What happened? On April 20, Tanveer pleaded guilty to knowingly submitting falsified export valuations for items he shipped to Pakistan. The Foreign Trade Regulations require exporters to file the EEI on specific exports through the Automated Export System (AES). It is unlawful to “knowingly [fail] to file or knowingly [submit], directly or indirectly, to the U.S. Government, false or misleading export information through the AES.” Tanveer bought two “Slam Sticks,” devices used to record shock and vibration data, paying over $4,000. However, when shipping the goods to Pakistan, Tanveer created a fraudulent invoice representing that they were valued at less than $200.

The press release can be found here.

Notably. As the action notes, falsely submitting export control information through the AES is, itself, illegal and can result in substantial penalties. While making EEI submissions is often a largely administrative process, it is important to ensure the accuracy of the information.

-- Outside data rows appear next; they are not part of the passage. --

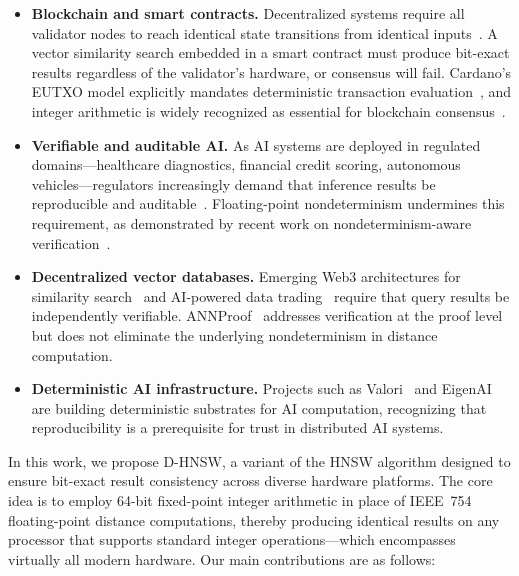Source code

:\documentclass[10pt,journal]{IEEEtran}
\newcommand{\dhnsw}{\textsc{D-HNSW}}
\newcommand{\hnsw}{\textsc{HNSW}}
\begin{document}
\begin{itemize}[leftmargin=*]
  \item \textbf{Blockchain and smart contracts.} Decentralized systems require all validator nodes to reach identical state transitions from identical inputs~\cite{buterin2014ethereum, lai2022blockchain}. A vector similarity search embedded in a smart contract must produce bit-exact results regardless of the validator's hardware, or consensus will fail. Cardano's EUTXO model explicitly mandates deterministic transaction evaluation~\cite{cardano2024fees}, and integer arithmetic is widely recognized as essential for blockchain consensus~\cite{decenomy2024integer}.

  \item \textbf{Verifiable and auditable AI.} As AI systems are deployed in regulated domains---healthcare diagnostics, financial credit scoring, autonomous vehicles---regulators increasingly demand that inference results be reproducible and auditable~\cite{alves2026eigenai}. Floating-point nondeterminism undermines this requirement, as demonstrated by recent work on nondeterminism-aware verification~\cite{yao2025nao}.

  \item \textbf{Decentralized vector databases.} Emerging Web3 architectures for similarity search~\cite{keizer2023ditto, lee2024decentface} and AI-powered data trading~\cite{zhang2024nmft} require that query results be independently verifiable. ANNProof~\cite{lu2024annproof} addresses verification at the proof level but does not eliminate the underlying nondeterminism in distance computation.

  \item \textbf{Deterministic AI infrastructure.} Projects such as Valori~\cite{gudur2025valori} and EigenAI~\cite{alves2026eigenai} are building deterministic substrates for AI computation, recognizing that reproducibility is a prerequisite for trust in distributed AI systems.
\end{itemize}

\noindent In this work, we propose \dhnsw{}, a variant of the \hnsw{} algorithm designed to ensure bit-exact result consistency across diverse hardware platforms. The core idea is to employ 64-bit fixed-point integer arithmetic in place of IEEE~754 floating-point distance computations, thereby producing identical results on any processor that supports standard integer operations---which encompasses virtually all modern hardware. Our main contributions are as follows:
\end{document}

Enforcement Policy Updates

BIS: Clarifying Policy Regarding Voluntary Self-Disclosures and Disclosures Concerning Others

Voluntary Disclosures: The Carrot and the Stick. In an April 18 memo, Matthew Axelrod, assistant secretary for Export Enforcement, announced a major update in BIS enforcement policy. Under the new policy, companies that discover export control violations and choose not to disclose them to the Commerce Department risk the non-disclosure being considered an “aggravating factor” if a penalty is imposed. Axelrod emphasized that the new policy will apply where “there is a deliberate nondisclosure for significant possible violations.” Currently, BIS enforcement guidelines strongly [encourage] submission of voluntary self-disclosures and consider self-disclosures as a mitigating factor but do not explicitly state that a failure to disclose would constitute an “aggravating factor.” The new policy also encourages individuals, companies, and universities to disclose violations committed by competitor companies. Assistant Secretary Axelrod wrote, “we don’t want parties to suffer in silence when they’re forgoing sales because of our controls while their competitors continue to book revenue.” The new policy incentivizes disclosing the violations of others through the award of “credit” for tips that lead to enforcement actions; BIS will consider this “credit” as a mitigating factor in the event the disclosing party is involved in a future enforcement action, even if unrelated. Companies disclosing potential export control violations in conjunction with potential sanctions violations could also receive monetary awards. The Financial Crimes Enforcement Network’s (FinCEN) whistleblower program offers potential monetary awards to individuals who provide information that ultimately leads to a successful enforcement action.

The memo can be found here.

Notably. The Axelrod memo continues a key theme– implement an effective compliance system or else. Companies should review their compliance infrastructure and ensure potential violations can be quickly escalated up the chain of responsibility to be reviewed and disclosed when the situation warrants. Failure to disclose will now, at least in some cases, be deemed an “aggravating factor.”